**Input for this task**

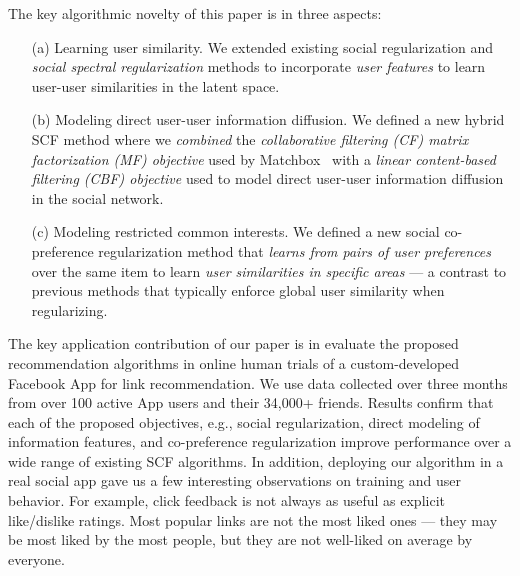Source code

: The key algorithmic novelty of this paper is in three aspects:
\begin{itemize}
\item[(a)] Learning user similarity.
We extended existing social regularization and \emph{social spectral regularization} methods to incorporate \emph{user features} to learn user-user similarities in the latent space.
\item[(b)] Modeling direct user-user information diffusion. 
We defined a new hybrid SCF method where we \emph{combined} the \emph{collaborative filtering (CF) matrix factorization (MF) objective} used by Matchbox~\cite{matchbox} with a \emph{linear content-based filtering (CBF) objective} used to model direct user-user information diffusion in the social network.
\item[(c)] Modeling restricted common interests.
We defined a new social co-preference regularization method that \emph{learns from pairs of user preferences} over the same item to learn \emph{user similarities in specific areas} --- a contrast to previous methods that typically enforce global user similarity when regularizing.
\end{itemize}

The key application contribution of our paper is in
evaluate the proposed recommendation algorithms in online human
trials of a custom-developed Facebook App for link recommendation.
We use data collected over three months from over 100 active App
users and their 34,000+ friends. Results confirm that each of 
the proposed objectives, e.g., social regularization, direct modeling of information
features, and co-preference regularization improve performance over 
a wide range of existing SCF algorithms. 
In addition, deploying our algorithm in a real social app gave us a few interesting 
observations on training and user behavior. For example, click feedback is not always as useful as explicit like/dislike
ratings.%
 Most popular links are not the most liked ones --- they may be most
liked by the most people, but they are not well-liked on average by everyone.


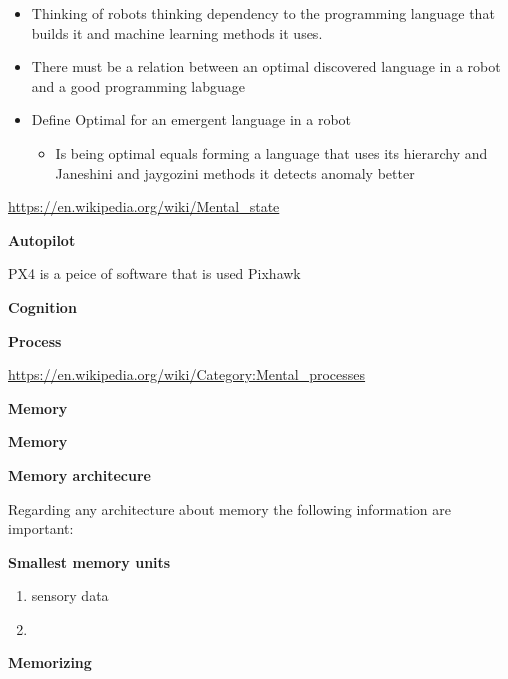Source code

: \documentclass{book}
\providecommand{\ProjectDeepHeading}[2]{%
    \par\medskip\noindent\textbf{#2}\par\smallskip
}
\begin{document}
\begin{itemize}
    \item Thinking of robots thinking dependency to the programming language that builds it and machine learning methods it uses.
    \item There must be a relation between an optimal discovered language in a robot and a good programming labguage
    \item Define Optimal for an emergent language in a robot
        \begin{itemize}
            \item Is being optimal equals forming a language that uses its hierarchy and Janeshini and jaygozini methods it detects anomaly better
        \end{itemize}
\end{itemize}


\url{https://en.wikipedia.org/wiki/Mental_state}

\ProjectDeepHeading{1}{Autopilot}


PX4 is a peice of software that is used Pixhawk

\ProjectDeepHeading{1}{Cognition}

\ProjectDeepHeading{2}{Process}


\url{https://en.wikipedia.org/wiki/Category:Mental_processes}

\ProjectDeepHeading{3}{Memory}


\ProjectDeepHeading{5}{Memory}

\ProjectDeepHeading{6}{Memory architecure}
Regarding any architecture about memory the following information are important:

    \ProjectDeepHeading{7}{Smallest memory units}
        \begin{enumerate}
            \item sensory data
            \item
        \end{enumerate}
    \ProjectDeepHeading{7}{Memorizing}
\end{document}

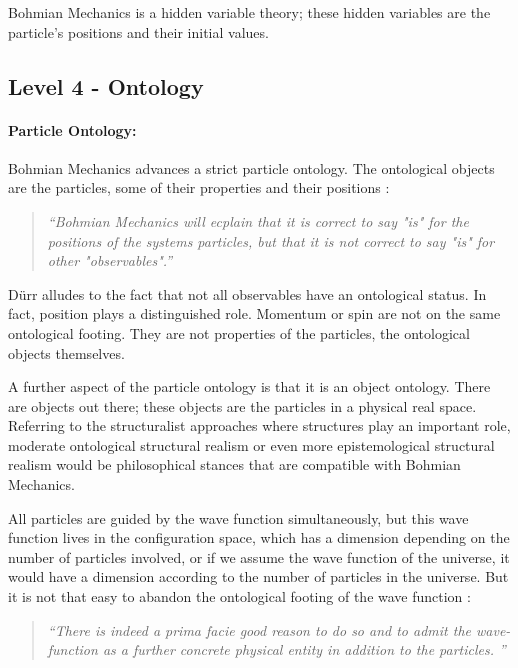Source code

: \documentclass{article}
\begin{document}
Bohmian Mechanics is a hidden variable theory; these hidden variables are the particle's positions and their initial values.  

\subsection*{Level 4 - Ontology}

\paragraph{Particle Ontology:}

Bohmian Mechanics advances a strict particle ontology. The ontological objects are the particles, some of their properties and their positions \cite[p.142]{durr2009bohmian}: 

\begin{quote}
\textit{``Bohmian Mechanics will ecplain that it is correct to say "is" for the positions of the systems particles, but that it is not correct to say "is" for other "observables".''}
\end{quote}

D\"urr alludes to the fact that not all observables have an ontological status. In fact, position plays a distinguished role. Momentum or spin are not on the same ontological footing. They are not properties of the particles, the ontological objects themselves. 

A further aspect of the particle ontology is that it is an object ontology. There are objects out there; these objects are the particles in a physical real space. Referring to the structuralist approaches where structures play an important role, moderate ontological structural realism or even more epistemological structural realism would be philosophical stances that are compatible with Bohmian Mechanics. 

All particles are guided by the wave function simultaneously, but this wave function lives in the configuration space, which has a dimension depending on the number of particles involved, or if we assume the wave function of the universe, it would have a dimension according to the number of particles in the universe. But it is not that easy to abandon the ontological footing of the wave function \cite[p.5-6]{esfeld2013ontology}:

\begin{quote}
\textit{``There is indeed a prima facie good reason to do so and to admit the wave-function as a further concrete physical entity in addition to the particles. ''}
\end{quote}
\end{document}
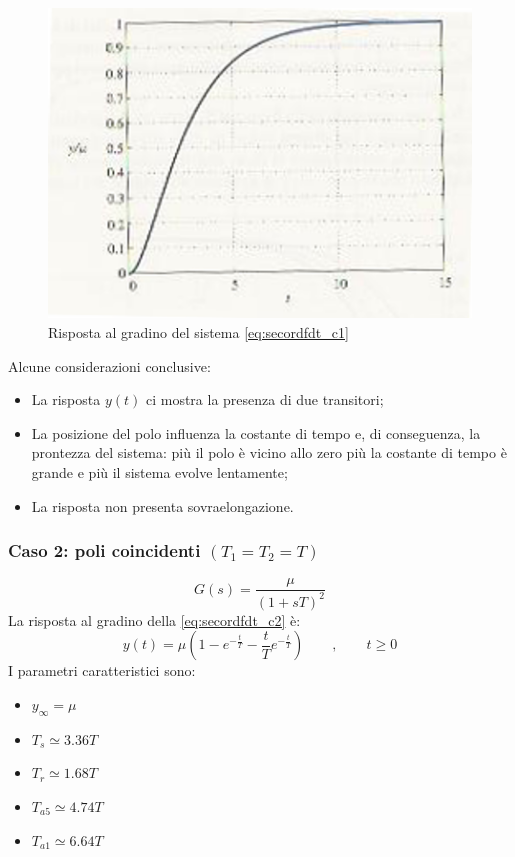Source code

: \documentclass[a4paper]{report}
\begin{document}
\begin{figure}[!h]
  \begin{center}
    \includegraphics[scale=0.5]{./figures/rispscal2.png}
    \caption{Risposta al gradino del sistema \ref{eq:secordfdt_c1}}
    \label{fig:risp2}
  \end{center}
\end{figure} 

Alcune considerazioni conclusive:
\begin{itemize}
\item La risposta $y(t)$ ci mostra la presenza di due transitori;
\item La posizione del polo influenza la costante di tempo e, di
  conseguenza, la prontezza del sistema: pi\`u il polo \`e vicino allo
  zero pi\`u la costante di tempo \`e grande e pi\`u il sistema evolve
  lentamente;
\item La risposta non presenta sovraelongazione.
\end{itemize}

\subsubsection{Caso 2: poli coincidenti $(T_1 = T_2 = T)$}
\begin{equation}\label{eq:secordfdt_c2}
  G(s) = \dfrac{\mu}{(1 + sT)^2}
\end{equation}
La risposta al gradino della \ref{eq:secordfdt_c2} \`e:
\begin{equation}\label{eq:rispgradsec_c2}
  y(t) = \mu \left( 1 - e^{-\frac{t}{T}} -
  \dfrac{t}{T}e^{-\frac{t}{T}} \right)\qquad, \qquad t\ge 0
\end{equation}
I parametri caratteristici sono:
\begin{itemize}
\item $y_{\infty} = \mu$
\item $T_s \simeq 3.36T$
\item $T_r \simeq 1.68T$
\item $T_{a5} \simeq 4.74T$
\item $T_{a1} \simeq 6.64T$
\end{itemize}
\end{document}
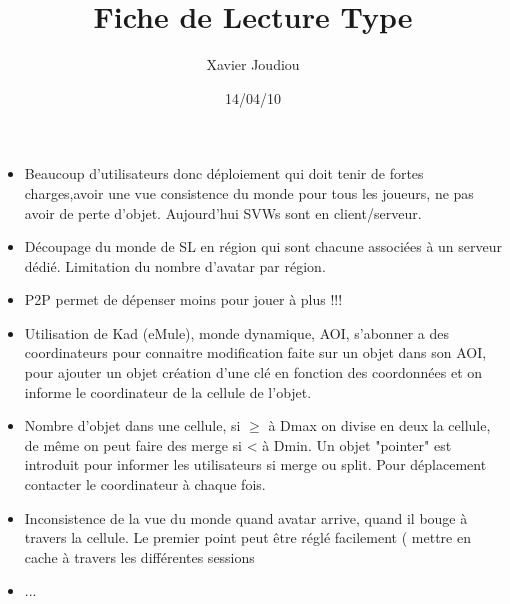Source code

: \documentclass[11pt,a4paper]{article}
\title{Fiche de Lecture Type}
\author{Xavier Joudiou}
\date{14/04/10}
\begin{document}
	
  \begin{itemize}
  \renewcommand{\labelitemi}{$\Rightarrow$}
	\item Beaucoup d'utilisateurs donc déploiement qui doit tenir de fortes charges,avoir une vue consistence du monde pour tous les joueurs, ne pas avoir de perte d'objet. Aujourd'hui SVWs sont en client/serveur.
	\item Découpage du monde de SL en région qui sont chacune associées à un serveur dédié. Limitation du nombre d'avatar par région.
	\item P2P permet de dépenser moins pour jouer à plus !!!
	\item Utilisation de Kad (eMule), monde dynamique, AOI, s'abonner a des coordinateurs pour connaitre modification faite sur un objet dans son AOI, pour ajouter un objet création d'une clé en fonction des coordonnées et on informe le coordinateur de la cellule de l'objet.
	\item Nombre d'objet dans une cellule, si $\ge$ à Dmax on divise en deux la cellule, de même on peut faire des merge si < à Dmin. Un objet "pointer" est introduit pour informer les utilisateurs si merge ou split. Pour déplacement contacter le coordinateur à chaque fois.
	\item Inconsistence de la vue du monde quand avatar arrive, quand il bouge à travers la cellule. Le premier point peut être réglé facilement ( mettre en cache à travers les différentes sessions    
	\item ...
  \end{itemize}
\end{document}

**Task requirements**
Your answer should be one number, the count of lines in the records that contain the word "from".

**Answer below**
2